Trailing Vines vs RAL 110-2
Where Trailing Vines belongs to Benjamin Moore's range, RAL 110-2 is a RAL Effect color. These are both greige-greys, so the question isn't which hue to choose — it's where within greige-grey to land. RAL 110-2 (LRV 72) reflects noticeably more light than Trailing Vines (LRV 14), a difference of 58 points that becomes especially apparent in rooms with limited natural light. With a ΔE of 45.4, the contrast is hard to miss. These aren't variations on a theme — they're two different answers to the same question. Below you'll find 4 real-room photo comparisons where both colors appear side by side, plus 5 simulated room previews.
Trailing Vines vs RAL 110-2 in Real Spaces
4 real rooms side by side. Seeing Trailing Vines and RAL 110-2 in actual rooms makes the difference concrete; browse the spaces below to get a feel for how each color lives on a wall.
Living Room
In a living room, color works across both daylight and evening light — the same wall can read very differently at noon and at 8pm. The LRV gap is large enough that RAL 110-2 will make the room feel meaningfully brighter than Trailing Vines would.
Bedroom
The context that matters most in a bedroom is how a color reads under a bedside lamp at night, not under noon daylight. RAL 110-2 reflects noticeably more light off the walls, making the space read more open than Trailing Vines.
Bathroom
Bathrooms are one of the few spaces where you're genuinely enclosed by the paint color, which makes the choice between these two more consequential. RAL 110-2 reflects noticeably more light off the walls, making the space read more open than Trailing Vines.
Kitchen Cabinets
Kitchen cabinets are constantly compared against adjacent materials, which means subtle differences between these two become much more visible. RAL 110-2 reflects noticeably more light off the walls, making the space read more open than Trailing Vines.
Color Details
Trailing Vines vs RAL 110-2 Simulated Comparison
5 simulated room previews — drag the slider on each to see Trailing Vines on one side and RAL 110-2 on the other.

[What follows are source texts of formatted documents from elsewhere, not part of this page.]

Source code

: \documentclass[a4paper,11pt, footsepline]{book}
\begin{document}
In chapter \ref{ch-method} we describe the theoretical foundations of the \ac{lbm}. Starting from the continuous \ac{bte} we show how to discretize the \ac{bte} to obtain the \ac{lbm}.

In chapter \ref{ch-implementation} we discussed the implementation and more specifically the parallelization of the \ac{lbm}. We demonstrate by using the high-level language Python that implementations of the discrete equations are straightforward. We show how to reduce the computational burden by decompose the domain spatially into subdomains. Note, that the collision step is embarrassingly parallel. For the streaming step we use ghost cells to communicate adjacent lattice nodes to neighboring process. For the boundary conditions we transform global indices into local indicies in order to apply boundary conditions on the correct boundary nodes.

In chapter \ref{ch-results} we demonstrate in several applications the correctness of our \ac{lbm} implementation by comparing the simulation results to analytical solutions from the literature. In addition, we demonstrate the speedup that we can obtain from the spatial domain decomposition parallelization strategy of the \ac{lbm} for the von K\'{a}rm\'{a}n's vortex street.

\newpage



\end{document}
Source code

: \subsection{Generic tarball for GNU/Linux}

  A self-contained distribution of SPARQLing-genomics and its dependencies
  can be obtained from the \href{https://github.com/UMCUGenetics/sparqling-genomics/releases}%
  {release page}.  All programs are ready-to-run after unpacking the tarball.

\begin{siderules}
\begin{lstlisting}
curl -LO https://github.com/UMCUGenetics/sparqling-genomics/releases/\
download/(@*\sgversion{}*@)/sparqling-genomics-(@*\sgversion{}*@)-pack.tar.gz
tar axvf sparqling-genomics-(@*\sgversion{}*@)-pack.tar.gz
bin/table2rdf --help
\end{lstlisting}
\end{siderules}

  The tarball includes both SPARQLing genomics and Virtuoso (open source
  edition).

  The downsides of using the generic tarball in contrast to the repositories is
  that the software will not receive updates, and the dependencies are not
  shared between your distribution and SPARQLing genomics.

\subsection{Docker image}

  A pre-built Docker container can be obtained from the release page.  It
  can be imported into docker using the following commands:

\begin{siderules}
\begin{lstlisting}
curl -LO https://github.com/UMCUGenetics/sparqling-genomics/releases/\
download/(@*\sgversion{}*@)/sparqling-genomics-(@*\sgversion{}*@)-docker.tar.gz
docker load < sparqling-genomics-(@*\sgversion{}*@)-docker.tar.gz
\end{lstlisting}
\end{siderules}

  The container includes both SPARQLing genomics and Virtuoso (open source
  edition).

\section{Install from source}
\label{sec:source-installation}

Digital color is approximate. These simulations are generated from the manufacturer's hex values and overlaid on grayscale room photos — your screen's calibration, brightness, and viewing angle all affect how they render. Before committing to either color, test physical samples in your own space under the light you actually live with.
More Trailing Vines comparisons
See how Trailing Vines stacks up against other well-photographed colors across different brands and tones.